## Exercise requirements
Restate the entries word for word, leaving nothing out.

## Saved data entries
________________________________________
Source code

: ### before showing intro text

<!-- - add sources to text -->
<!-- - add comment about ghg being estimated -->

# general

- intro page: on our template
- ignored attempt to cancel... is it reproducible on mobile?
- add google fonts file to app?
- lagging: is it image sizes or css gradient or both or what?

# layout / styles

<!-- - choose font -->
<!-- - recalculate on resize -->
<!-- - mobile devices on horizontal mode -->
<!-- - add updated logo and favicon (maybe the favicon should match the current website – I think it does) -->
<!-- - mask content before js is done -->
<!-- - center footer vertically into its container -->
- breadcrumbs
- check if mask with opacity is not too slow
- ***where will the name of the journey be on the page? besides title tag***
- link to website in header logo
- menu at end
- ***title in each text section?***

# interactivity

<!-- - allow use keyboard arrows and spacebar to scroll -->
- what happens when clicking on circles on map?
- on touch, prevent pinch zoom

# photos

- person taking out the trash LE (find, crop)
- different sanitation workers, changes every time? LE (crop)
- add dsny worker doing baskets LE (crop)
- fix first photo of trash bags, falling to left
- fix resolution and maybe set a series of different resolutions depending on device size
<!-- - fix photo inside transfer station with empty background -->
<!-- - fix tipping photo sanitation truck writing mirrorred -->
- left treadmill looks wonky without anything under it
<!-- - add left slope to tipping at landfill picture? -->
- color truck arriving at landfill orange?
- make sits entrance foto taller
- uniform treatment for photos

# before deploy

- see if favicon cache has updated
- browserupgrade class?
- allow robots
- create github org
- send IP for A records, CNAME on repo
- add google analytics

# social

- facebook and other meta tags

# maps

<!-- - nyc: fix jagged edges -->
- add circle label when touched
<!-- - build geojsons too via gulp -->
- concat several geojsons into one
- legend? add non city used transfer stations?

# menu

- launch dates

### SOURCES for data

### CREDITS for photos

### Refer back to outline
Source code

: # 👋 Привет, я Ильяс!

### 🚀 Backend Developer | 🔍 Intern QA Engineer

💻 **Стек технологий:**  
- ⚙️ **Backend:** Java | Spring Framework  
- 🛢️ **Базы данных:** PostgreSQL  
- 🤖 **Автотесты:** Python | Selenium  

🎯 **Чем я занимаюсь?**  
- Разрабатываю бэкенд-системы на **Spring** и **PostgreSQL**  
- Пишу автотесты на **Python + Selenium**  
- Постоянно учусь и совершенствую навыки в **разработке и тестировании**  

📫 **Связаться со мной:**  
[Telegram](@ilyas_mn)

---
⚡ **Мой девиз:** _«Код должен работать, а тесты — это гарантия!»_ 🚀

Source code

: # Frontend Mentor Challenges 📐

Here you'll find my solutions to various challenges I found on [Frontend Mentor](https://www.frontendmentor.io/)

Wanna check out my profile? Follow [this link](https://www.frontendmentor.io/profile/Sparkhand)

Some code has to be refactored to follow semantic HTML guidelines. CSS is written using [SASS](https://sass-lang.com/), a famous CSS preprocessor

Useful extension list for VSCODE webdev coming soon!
________________________________________
## Solution to the exercise
Source code

: ### before showing intro text

<!-- - add sources to text -->
<!-- - add comment about ghg being estimated -->

# general

- intro page: on our template
- ignored attempt to cancel... is it reproducible on mobile?
- add google fonts file to app?
- lagging: is it image sizes or css gradient or both or what?

# layout / styles

<!-- - choose font -->
<!-- - recalculate on resize -->
<!-- - mobile devices on horizontal mode -->
<!-- - add updated logo and favicon (maybe the favicon should match the current website – I think it does) -->
<!-- - mask content before js is done -->
<!-- - center footer vertically into its container -->
- breadcrumbs
- check if mask with opacity is not too slow
- ***where will the name of the journey be on the page? besides title tag***
- link to website in header logo
- menu at end
- ***title in each text section?***

# interactivity

<!-- - allow use keyboard arrows and spacebar to scroll -->
- what happens when clicking on circles on map?
- on touch, prevent pinch zoom

# photos

- person taking out the trash LE (find, crop)
- different sanitation workers, changes every time? LE (crop)
- add dsny worker doing baskets LE (crop)
- fix first photo of trash bags, falling to left
- fix resolution and maybe set a series of different resolutions depending on device size
<!-- - fix photo inside transfer station with empty background -->
<!-- - fix tipping photo sanitation truck writing mirrorred -->
- left treadmill looks wonky without anything under it
<!-- - add left slope to tipping at landfill picture? -->
- color truck arriving at landfill orange?
- make sits entrance foto taller
- uniform treatment for photos

# before deploy

- see if favicon cache has updated
- browserupgrade class?
- allow robots
- create github org
- send IP for A records, CNAME on repo
- add google analytics

# social

- facebook and other meta tags

# maps

<!-- - nyc: fix jagged edges -->
- add circle label when touched
<!-- - build geojsons too via gulp -->
- concat several geojsons into one
- legend? add non city used transfer stations?

# menu

- launch dates

### SOURCES for data

### CREDITS for photos

### Refer back to outline
Source code

: # 👋 Привет, я Ильяс!

### 🚀 Backend Developer | 🔍 Intern QA Engineer

💻 **Стек технологий:**  
- ⚙️ **Backend:** Java | Spring Framework  
- 🛢️ **Базы данных:** PostgreSQL  
- 🤖 **Автотесты:** Python | Selenium  

🎯 **Чем я занимаюсь?**  
- Разрабатываю бэкенд-системы на **Spring** и **PostgreSQL**  
- Пишу автотесты на **Python + Selenium**  
- Постоянно учусь и совершенствую навыки в **разработке и тестировании**  

📫 **Связаться со мной:**  
[Telegram](@ilyas_mn)

---
⚡ **Мой девиз:** _«Код должен работать, а тесты — это гарантия!»_ 🚀

Source code

: # Frontend Mentor Challenges 📐

Here you'll find my solutions to various challenges I found on [Frontend Mentor](https://www.frontendmentor.io/)

Wanna check out my profile? Follow [this link](https://www.frontendmentor.io/profile/Sparkhand)

Some code has to be refactored to follow semantic HTML guidelines. CSS is written using [SASS](https://sass-lang.com/), a famous CSS preprocessor

Useful extension list for VSCODE webdev coming soon!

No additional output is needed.